Natureza humana
Acordou de bruços, desnorteada. A mulher levantou-se com certo esforço e sentou-se na relva. Esteve deitada por tanto tempo que a sensação de equilibrar o próprio peso era estranha, engraçada até. Limpou os cabelos negros e curtos que estavam repletos de folhas e tentou se pôr de pé. Conseguiu.
— Eita — balbuciou, assustando-se com a própria voz. Fazia tempo que não ouvia a si mesma.

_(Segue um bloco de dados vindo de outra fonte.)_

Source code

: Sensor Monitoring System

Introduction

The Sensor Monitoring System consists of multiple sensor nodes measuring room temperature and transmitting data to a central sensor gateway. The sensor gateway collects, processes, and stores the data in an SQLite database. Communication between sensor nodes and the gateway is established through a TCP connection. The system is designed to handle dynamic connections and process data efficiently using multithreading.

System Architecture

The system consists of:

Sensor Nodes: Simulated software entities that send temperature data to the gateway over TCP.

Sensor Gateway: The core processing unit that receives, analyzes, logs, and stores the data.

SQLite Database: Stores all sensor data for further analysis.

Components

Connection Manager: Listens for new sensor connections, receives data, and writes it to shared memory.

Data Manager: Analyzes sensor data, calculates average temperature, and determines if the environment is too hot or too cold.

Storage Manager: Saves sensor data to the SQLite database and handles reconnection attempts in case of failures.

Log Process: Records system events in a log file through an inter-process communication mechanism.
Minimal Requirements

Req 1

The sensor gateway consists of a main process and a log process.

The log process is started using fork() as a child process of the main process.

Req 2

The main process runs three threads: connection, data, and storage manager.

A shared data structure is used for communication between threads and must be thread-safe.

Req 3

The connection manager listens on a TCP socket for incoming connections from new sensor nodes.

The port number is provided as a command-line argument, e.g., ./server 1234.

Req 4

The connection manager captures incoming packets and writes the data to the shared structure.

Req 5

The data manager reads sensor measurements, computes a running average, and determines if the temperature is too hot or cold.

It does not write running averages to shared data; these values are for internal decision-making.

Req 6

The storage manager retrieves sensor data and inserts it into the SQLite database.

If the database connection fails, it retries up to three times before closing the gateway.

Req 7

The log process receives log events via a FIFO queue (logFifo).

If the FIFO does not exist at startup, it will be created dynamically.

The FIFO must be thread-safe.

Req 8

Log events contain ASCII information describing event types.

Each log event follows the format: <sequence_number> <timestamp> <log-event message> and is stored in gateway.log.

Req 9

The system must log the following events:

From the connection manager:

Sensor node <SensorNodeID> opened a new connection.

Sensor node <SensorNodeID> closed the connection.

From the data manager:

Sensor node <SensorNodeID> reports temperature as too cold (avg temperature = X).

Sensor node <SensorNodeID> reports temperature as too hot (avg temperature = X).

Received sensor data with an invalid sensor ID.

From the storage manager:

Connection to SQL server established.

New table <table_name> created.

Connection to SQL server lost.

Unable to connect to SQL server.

Olhou ao redor e sua vista foi se habituando a claridade aos poucos. Esteve no escuro por alguns dias e a luz quente do sol já formava gotículas de suor em sua testa. Suas maçãs do rosto — que normalmente já se destacavam — adquiriam um tom avermelhado, contrastando com sua pele branca. Resmungou alguma ofensa ao calor e começou a caminhar. Levou a mão ao rosto por impulso, procurando algo cobrindo sua face, mas não encontrou. Deu de ombros, estava na mata de qualquer forma.
Levou os pés a frente de maneira ritmada com facilidade e felicidade. Já não sabia há quanto tempo havia caminhado em um bosque pela última vez. Ouvia o grasnar de pássaros, o zunido de insetos e o coaxar de alguns sapos. Olhou para seus pés descalços e sorriu, adorava a sensação da terra entre os dedos. Um grunhido chamou sua atenção, apressou-se em meio as árvores esparsas e alcançou uma pequena clareira.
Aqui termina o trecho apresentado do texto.